◆ YOUR INSTRUCTIONS ◆
Every line of the data below that holds the string "lemma" needs to be reported.

◆ PROVIDED INFORMATION ◆
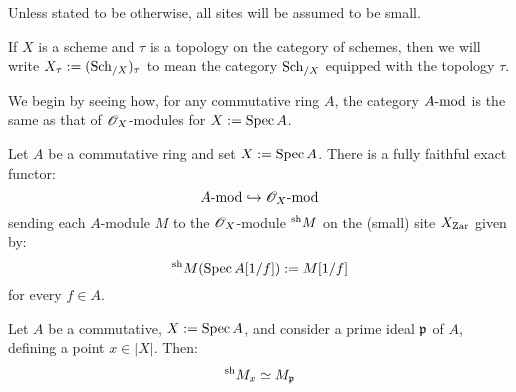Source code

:             \begin{convention}
                Unless stated to be otherwise, all sites will be assumed to be small. 

                If $X$ is a scheme and $\tau$ is a topology on the category of schemes, then we will write $X_{\tau} := (\Sch_{/X})_{\tau}$ to mean the category $\Sch_{/X}$ equipped with the topology $\tau$. 

                
            \end{convention}

            We begin by seeing how, for any commutative ring $A$, the category $A\mod$ is the same as that of $\scrO_X$-modules for $X := \Spec A$. 
            \begin{lemma} \label{lemma: sheafifying_modules}
                Let $A$ be a commutative ring and set $X := \Spec A$. There is a fully faithful exact functor:
                    $$A\mod \hookrightarrow \scrO_X\mod$$
                sending each $A$-module $M$ to the $\scrO_X$-module ${}^{\sh}M$ on the (small) site $X_{\Zar}$ given by:
                    $${}^{\sh}M(\Spec A[1/f]) := M[1/f]$$
                for every $f \in A$. 
            \end{lemma}
            \begin{corollary}
                Let $A$ be a commutative, $X := \Spec A$, and consider a prime ideal $\p$ of $A$, defining a point $x \in |X|$. Then:
                    $${}^{\sh}M_x \cong M_{\p}$$
            \end{corollary}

◆ PROBLEM SOLUTION ◆
            \begin{lemma} \label{lemma: sheafifying_modules}
            \end{lemma}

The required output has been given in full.